Nuclear Factor-Kappa B Inhibition Can Enhance Apoptosis of Differentiated Thyroid Cancer Cells Induced by 131I

Objective: To evaluate changes of nuclear factor-kappa B (NF-kappa B) during radioiodine 131(I-131) therapy and whether NF-kappa B inhibition could enhance I-131-induced apoptosis in differentiated thyroid cancer (DTC) cells in a synergistic manner. Methods: Three human DTC cell lines were used. NF-kappa B inhibition was achieved by using a NF-kappa B inhibitor (Bay 11-7082) or by p65 siRNA transfection.
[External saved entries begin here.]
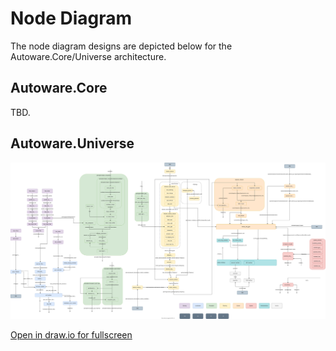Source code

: # Node Diagram

The node diagram designs are depicted below for the Autoware.Core/Universe architecture.

## Autoware.Core

TBD.

## Autoware.Universe


![Node diagram](node-diagram/overall-node-diagram-autoware-universe.drawio.svg)

[Open in draw.io for fullscreen](https://app.diagrams.net/#Htier4%2Fautoware-documentation%2Fadd-node-topic-architecture%2Fdocs%2Fdesign%2Fnode-diagram%2Foverall-node-diagram-autoware-universe.drawio.svg)
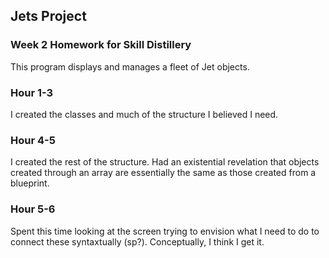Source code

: ## Jets Project 

### Week 2 Homework for Skill Distillery 

This program displays and manages a fleet of Jet objects. 

### Hour 1-3 
I created the classes and much of the structure I believed I need. 

### Hour 4-5 
I created the rest of the structure. Had an existential revelation 
that objects created through an array are essentially the same as those 
created from a blueprint. 

### Hour 5-6 
Spent this time looking at the screen trying to envision what I need to do
to connect these syntaxtually (sp?). Conceptually, I think I get it. 
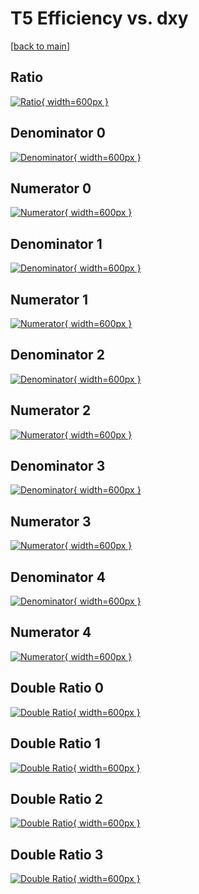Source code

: # T5 Efficiency vs. dxy

[[back to main](./)]



## Ratio

[![Ratio](../mtv/var/T5_base_13_0_eff_dxy.png){ width=600px }](../mtv/var/T5_base_13_0_eff_dxy.pdf)

## Denominator 0

[![Denominator](../mtv/den/T5_base_13_0_eff_dxy_den0.png){ width=600px }](../mtv/den/T5_base_13_0_eff_dxy_den0.pdf)

## Numerator 0

[![Numerator](../mtv/num/T5_base_13_0_eff_dxy_num0.png){ width=600px }](../mtv/num/T5_base_13_0_eff_dxy_num0.pdf)

## Denominator 1

[![Denominator](../mtv/den/T5_base_13_0_eff_dxy_den1.png){ width=600px }](../mtv/den/T5_base_13_0_eff_dxy_den1.pdf)

## Numerator 1

[![Numerator](../mtv/num/T5_base_13_0_eff_dxy_num1.png){ width=600px }](../mtv/num/T5_base_13_0_eff_dxy_num1.pdf)

## Denominator 2

[![Denominator](../mtv/den/T5_base_13_0_eff_dxy_den2.png){ width=600px }](../mtv/den/T5_base_13_0_eff_dxy_den2.pdf)

## Numerator 2

[![Numerator](../mtv/num/T5_base_13_0_eff_dxy_num2.png){ width=600px }](../mtv/num/T5_base_13_0_eff_dxy_num2.pdf)

## Denominator 3

[![Denominator](../mtv/den/T5_base_13_0_eff_dxy_den3.png){ width=600px }](../mtv/den/T5_base_13_0_eff_dxy_den3.pdf)

## Numerator 3

[![Numerator](../mtv/num/T5_base_13_0_eff_dxy_num3.png){ width=600px }](../mtv/num/T5_base_13_0_eff_dxy_num3.pdf)

## Denominator 4

[![Denominator](../mtv/den/T5_base_13_0_eff_dxy_den4.png){ width=600px }](../mtv/den/T5_base_13_0_eff_dxy_den4.pdf)

## Numerator 4

[![Numerator](../mtv/num/T5_base_13_0_eff_dxy_num4.png){ width=600px }](../mtv/num/T5_base_13_0_eff_dxy_num4.pdf)

## Double Ratio 0

[![Double Ratio](../mtv/ratio/T5_base_13_0_eff_dxy_ratio0.png){ width=600px }](../mtv/ratio/T5_base_13_0_eff_dxy_ratio0.pdf)

## Double Ratio 1

[![Double Ratio](../mtv/ratio/T5_base_13_0_eff_dxy_ratio1.png){ width=600px }](../mtv/ratio/T5_base_13_0_eff_dxy_ratio1.pdf)

## Double Ratio 2

[![Double Ratio](../mtv/ratio/T5_base_13_0_eff_dxy_ratio2.png){ width=600px }](../mtv/ratio/T5_base_13_0_eff_dxy_ratio2.pdf)

## Double Ratio 3

[![Double Ratio](../mtv/ratio/T5_base_13_0_eff_dxy_ratio3.png){ width=600px }](../mtv/ratio/T5_base_13_0_eff_dxy_ratio3.pdf)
Methyl-thiazolyl-tetrazolium assay was performed for cell viability assessment. DNA-binding assay, luciferase reporter assay, and Western blot were adopted to determine function and expression changes of NF-kappa B. Then NF-kappa B regulated anti-apoptotic factors XIAP, cIAP1, and Bcl-xL were measured. Apoptosis was analyzed by Western blot for caspase 3 and PARP, and by flow cytometry as well. An iodide uptake assay was performed to determine whether NF-kappa B inhibition could influence radioactive iodide uptake. Results: The methyl-thiazolyl-tetrazolium assay showed significant decrease of viable cells by combination therapy than by mono-therapies. The DNA-binding assay and luciferase reporter assay showed enhanced NF-kappa B function and reporter gene activities due to I-131, yet significant suppression was achieved by NF-kappa B inhibition. Western blot proved I-131 could increase nuclear NF-kappa B concentration, while NF-kappa B inhibition reduced NF-kappa B concentration. Western blot also demonstrated significant up-regulation of XIAP, cIAP1, and Bcl-xL after I-131 therapy. And inhibition of NF-kappa B could significantly down-regulate these factors. Finally, synergism induced by combined therapy was displayed by significant enhancements of cleaved caspase 3 and PARP from Western blot, and of Annexin V positively staining from flow cytometry. The iodine uptake assay did not show significant changes when NF-kappa B was inhibited. Conclusion: We demonstrated that I-131 could induce NF-kappa B activation, which would attenuate I-131 efficacy in DTC cells. NF-kappa B inhibition by Bay 11-7082 or by p65 siRNA transfection was effective in suppressing NF-kappa B regulated anti-apoptotic changes and in combined regimen apoptosis was achieved synergistically.